Linear Space of Matrices

Sep 30, 2020
7 min read
May 22, 2021 06:37 UTC
The column space, row space and rank of a matrix and their properties.
74 Bowne St, Brooklyn, NY
74 Bowne St, Brooklyn, NY

In the previous two sections (vector space and geometrical considerations) we’ve been focusing on vector operations and properties. Now we’re ready to come back to matrices. Associated with any matrix is a very important characteristic called the rank. There are several (consistent) ways of defining the rank. The most fundamental of these is in terms of the dimension of a linear space.


Recall a matrix $\boldsymbol{A}: m \times n$ has $\boldsymbol{a}_1, \cdots, \boldsymbol{a}_n \in \mathbb{R}^m$ columns and $\boldsymbol{\alpha}_1^\prime, \cdots, \boldsymbol{\alpha}_m^\prime \in \left( \mathbb{R}^n \right)^\prime$ rows. The column space of $\boldsymbol{A}$ contains all linear combinations of the columns:

$$ \begin{aligned} \mathcal{C}(\boldsymbol{A}) &= \mathcal{L}(\boldsymbol{a}_1, \cdots, \boldsymbol{a}_n) \\
&= \left\{ \sum_{j=1}^n c_j \boldsymbol{a}_j, \quad c_j \in \mathbb{R} \right\} \\
&= \{ \boldsymbol{Ac}, \quad \boldsymbol{c} \in \mathbb{R}^n \}, \quad \boldsymbol{c} = (c_1, \cdots, c_n)^\prime \end{aligned} $$

This means for any $\boldsymbol{y} \in \mathcal{C}(\boldsymbol{A})$, there exists $\boldsymbol{x} \in \mathbb{R}^n$ such that $\boldsymbol{y} = \boldsymbol{Ax}$.

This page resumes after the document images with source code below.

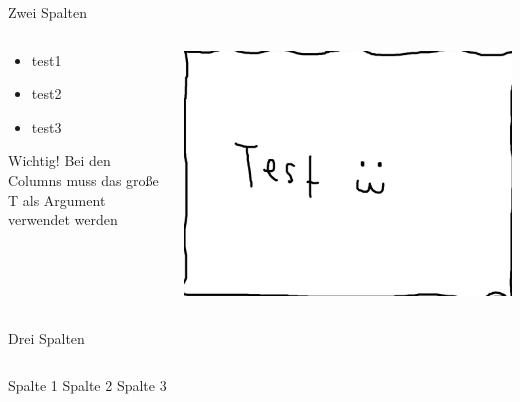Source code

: \documentclass[ngerman,14pt,aspectratio=1610]{beamer}
\begin{document}
	
	\begin{frame}[t]{Zwei Spalten} \vspace{10pt}
		\begin{columns}[T, onlytextwidth]
			\begin{column}{0.45\textwidth}
				\begin{itemize}
					\item test1
					\item test2
					\item test3
				\end{itemize}
				\begin{block}{Wichtig!}
				Bei den Columns muss das große T als Argument verwendet werden
				\end{block}
			\end{column}
			
			\begin{column}{0.45\textwidth}
				\includegraphics[width=\linewidth]{testbild}
			\end{column}
		\end{columns}
	\end{frame}

		
	\begin{frame}[t]{Drei Spalten} \vspace{10pt}
		\begin{columns}[onlytextwidth]
			Spalte 1
			Spalte 2
			Spalte 3
		\end{columns}
	\end{frame}
	
\end{document}
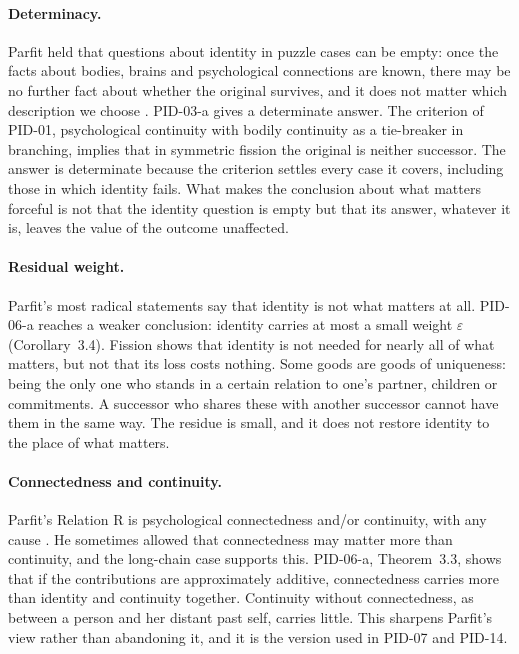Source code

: \documentclass{situationist-preprint}
\begin{document}
\paragraph{Determinacy.} Parfit held that questions about identity in puzzle cases can be empty: once the facts about bodies, brains and psychological connections are known, there may be no further fact about whether the original survives, and it does not matter which description we choose \citep[ch.~11]{Parfit1984}. PID-03-a gives a determinate answer. The criterion of PID-01, psychological continuity with bodily continuity as a tie-breaker in branching, implies that in symmetric fission the original is neither successor. The answer is determinate because the criterion settles every case it covers, including those in which identity fails. What makes the conclusion about what matters forceful is not that the identity question is empty but that its answer, whatever it is, leaves the value of the outcome unaffected.

\paragraph{Residual weight.} Parfit's most radical statements say that identity is not what matters at all. PID-06-a reaches a weaker conclusion: identity carries at most a small weight $\varepsilon$ (Corollary~3.4). Fission shows that identity is not needed for nearly all of what matters, but not that its loss costs nothing. Some goods are goods of uniqueness: being the only one who stands in a certain relation to one's partner, children or commitments. A successor who shares these with another successor cannot have them in the same way. The residue is small, and it does not restore identity to the place of what matters.

\paragraph{Connectedness and continuity.} Parfit's Relation R is psychological connectedness and/or continuity, with any cause \citep[ch.~12]{Parfit1984}. He sometimes allowed that connectedness may matter more than continuity, and the long-chain case supports this. PID-06-a, Theorem~3.3, shows that if the contributions are approximately additive, connectedness carries more than identity and continuity together. Continuity without connectedness, as between a person and her distant past self, carries little. This sharpens Parfit's view rather than abandoning it, and it is the version used in PID-07 and PID-14.
\end{document}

Similarly, the row space of $\boldsymbol{A}$ is

$$ \begin{aligned} \mathcal{R}(\boldsymbol{A}) &= \mathcal{L}(\boldsymbol{\alpha}_1^\prime, \cdots, \boldsymbol{\alpha}_m^\prime) \\
&= \left\{ \sum_{i=1}^m c_i \boldsymbol{\alpha}_j^\prime, \quad c_i \in \mathbb{R} \right\} \\
&= \{ \boldsymbol{c}^\prime \boldsymbol{A}, \quad \boldsymbol{c} \in \mathbb{R}^m \} \end{aligned} $$

Note that

$$ \begin{gathered} \boldsymbol{y} \in \mathcal{C}(\boldsymbol{A}) \Longleftrightarrow \boldsymbol{y}^\prime \in \mathcal{R}(\boldsymbol{A}^\prime) \\
\boldsymbol{x}^\prime \in \mathcal{R}(\boldsymbol{A}) \Longleftrightarrow \boldsymbol{x} \in \mathcal{C}(\boldsymbol{A}^\prime) \end{gathered} $$


  1. $dim(\mathcal{C}(\boldsymbol{A})) \leq \min(n, m)$. The dimension of the column space of $\boldsymbol{A}$ is called the rank of $\boldsymbol{A}$, which is written as $rank(\boldsymbol{A}) \triangleq r(\boldsymbol{A})$.

  2. $dim(\mathcal{R}(\boldsymbol{A})) = dim(\mathcal{C}(\boldsymbol{A})) = r(\boldsymbol{A})$, which implies the number of LIN columns is equal to the number of LIN rows.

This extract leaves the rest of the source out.